RECORDED INFORMATION
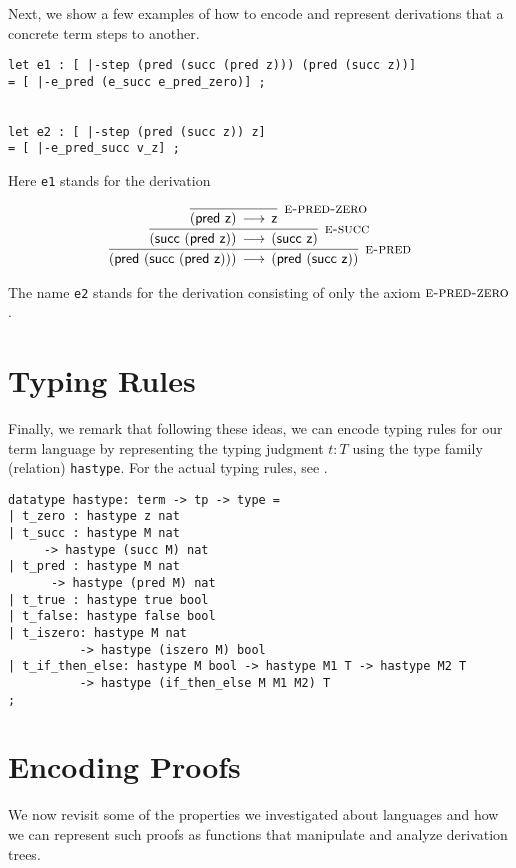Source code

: Next, we show a few examples of how to encode and represent
derivations that a concrete term steps to another.

\begin{lstlisting}
let e1 : [ |-step (pred (succ (pred z))) (pred (succ z))]
= [ |-e_pred (e_succ e_pred_zero)] ;


let e2 : [ |-step (pred (succ z)) z]
= [ |-e_pred_succ v_z] ;
\end{lstlisting}


Here \lstinline!e1! stands for the derivation 


\[
\begin{array}{c}
\infer[\SPRED]{(\tmpred {(\tmsucc {(\tmpred {\tmzero})})}) \steps (\tmpred {(\tmsucc {\tmzero})})}
{\infer[\SSUC]{(\tmsucc {(\tmpred {\tmzero})}) \steps (\tmsucc {\tmzero} )}
 {\infer[\SPREDZ]{(\tmpred {\tmzero}) \steps \tmzero}{}}
}
\end{array}
\]

The name \lstinline!e2! stands for the derivation consisting of only
the axiom $\textsc{e-pred-zero}$.

\section{Typing Rules}
Finally, we remark that following these ideas, we can encode typing rules for
our term language by representing the typing judgment $t : T$ using the type
family (relation) \lstinline!hastype!. For the actual typing rules,
see \cite[Ch ?, Fig. ?]{TAPL}.


\begin{lstlisting}
datatype hastype: term -> tp -> type =
| t_zero : hastype z nat
| t_succ : hastype M nat 
     -> hastype (succ M) nat
| t_pred : hastype M nat
      -> hastype (pred M) nat
| t_true : hastype true bool
| t_false: hastype false bool
| t_iszero: hastype M nat
          -> hastype (iszero M) bool
| t_if_then_else: hastype M bool -> hastype M1 T -> hastype M2 T
          -> hastype (if_then_else M M1 M2) T
;
\end{lstlisting}



\section{Encoding Proofs}
We now revisit some of the properties we investigated about languages
and how we can represent such proofs as functions that manipulate and
analyze derivation trees. 

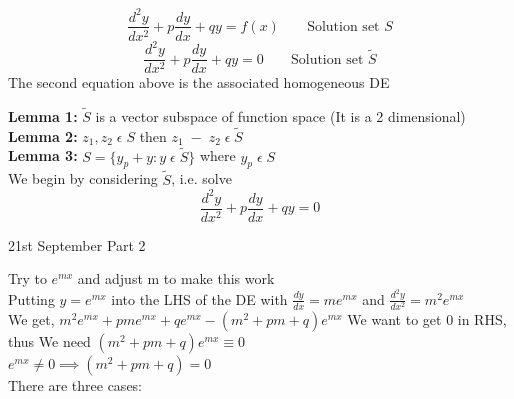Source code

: \documentclass[11pt]{article}
\theoremstyle{definition}
\begin{document}
$$\frac{d^2y}{dx^2} + p\frac{dy}{dx} + qy = f(x) \;\;\;\;\;\;\; \text{Solution set } S$$
$$\frac{d^2y}{dx^2} + p\frac{dy}{dx} + qy = 0 \;\;\;\;\;\;\; \text{Solution set } \tilde{S}$$
The second equation above is the associated homogeneous DE

\textbf{Lemma 1:} $\tilde{S}$ is a vector subspace of function space (It is a 2 dimensional)\\
\textbf{Lemma 2:} $z_1, z_2 \; \epsilon\; S$  then $z_1\; -\; z_2\; \epsilon\; \tilde{S} $\\
\textbf{Lemma 3:} $S = \{y_p + y: y\; \epsilon\; \tilde{S}\}$ where $y_p\; \epsilon\; S$\\

We begin by considering $\tilde{S}$, i.e. solve
$$\frac{d^2y}{dx^2} + p\frac{dy}{dx} + qy = 0$$

\newpage
\begin{center}
    {\LARGE 21st September Part 2}\\
\end{center}
Try to  $e^{mx}$ and adjust m to make this work\\
Putting $y = e^{mx}$ into the LHS of the DE with
$\frac{dy}{dx} = me^{mx}$ and $\frac{d^2y}{dx^2} = m^2e^{mx}$\\
We get, $m^2e^{mx} + pme^{mx} + qe^{mx} - (m^2 + pm + q)e^{mx}$
We want to get $0$ in RHS, thus
We need $(m^2 + pm + q)e^{mx} \equiv 0$\\
$e^{mx} \neq 0 \implies (m^2 + pm + q) = 0$\\
There are three cases:
\end{document}
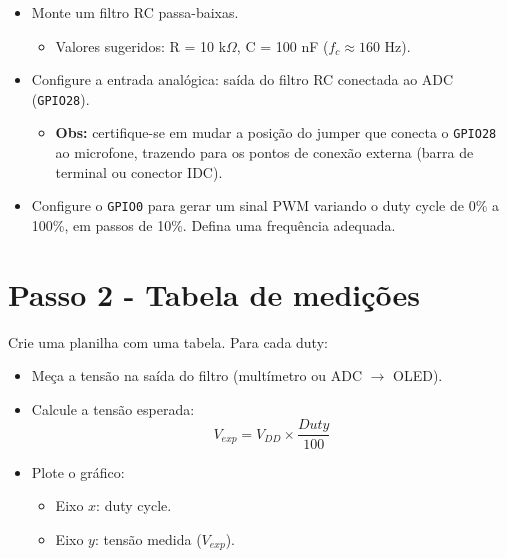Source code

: \documentclass{article}
\begin{document}
\begin{itemize}
    \item Monte um filtro RC passa-baixas. 
    \begin{itemize}
        \item Valores sugeridos: R = 10 k$\Omega$, C = 100 nF ($f_c \approx 160$ Hz).
    \end{itemize}
    \item Configure a entrada analógica: saída do filtro RC conectada ao ADC (\texttt{GPIO28}). 
    \begin{itemize}
        \item \textbf{Obs:} certifique-se em mudar a posição do jumper que conecta o \texttt{GPIO28} ao microfone, trazendo para os pontos de conexão externa (barra de terminal ou conector IDC).
    \end{itemize}
    \item Configure o \texttt{GPIO0} para gerar um sinal PWM variando o duty cycle de 0\% a 100\%, em passos de 10\%. Defina uma frequência adequada.
\end{itemize}

\section{Passo 2 - Tabela de medições}

\noindent
Crie uma planilha com uma tabela. Para cada duty:

\begin{itemize}
    \item Meça a tensão na saída do filtro (multímetro ou ADC $\rightarrow$ OLED).
    \item Calcule a tensão esperada: 
    \begin{equation}
        V_{exp} = V_{DD} \times \frac{Duty}{100}
    \end{equation}

    \item Plote o gráfico:
    \begin{itemize}
        \item Eixo $x$: duty cycle.
        \item Eixo $y$: tensão medida ($V_{exp}$).
    \end{itemize}
\end{itemize}
\end{document}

WHAT YOU WILL DO
The answer is each line from the entries above in which the word "textbf" occurs.

WRITTEN ANSWER
\textbf{Lemma 1:} $\tilde{S}$ is a vector subspace of function space (It is a 2 dimensional)\\
\textbf{Lemma 2:} $z_1, z_2 \; \epsilon\; S$  then $z_1\; -\; z_2\; \epsilon\; \tilde{S} $\\
\textbf{Lemma 3:} $S = \{y_p + y: y\; \epsilon\; \tilde{S}\}$ where $y_p\; \epsilon\; S$\\
        \item \textbf{Obs:} certifique-se em mudar a posição do jumper que conecta o \texttt{GPIO28} ao microfone, trazendo para os pontos de conexão externa (barra de terminal ou conector IDC).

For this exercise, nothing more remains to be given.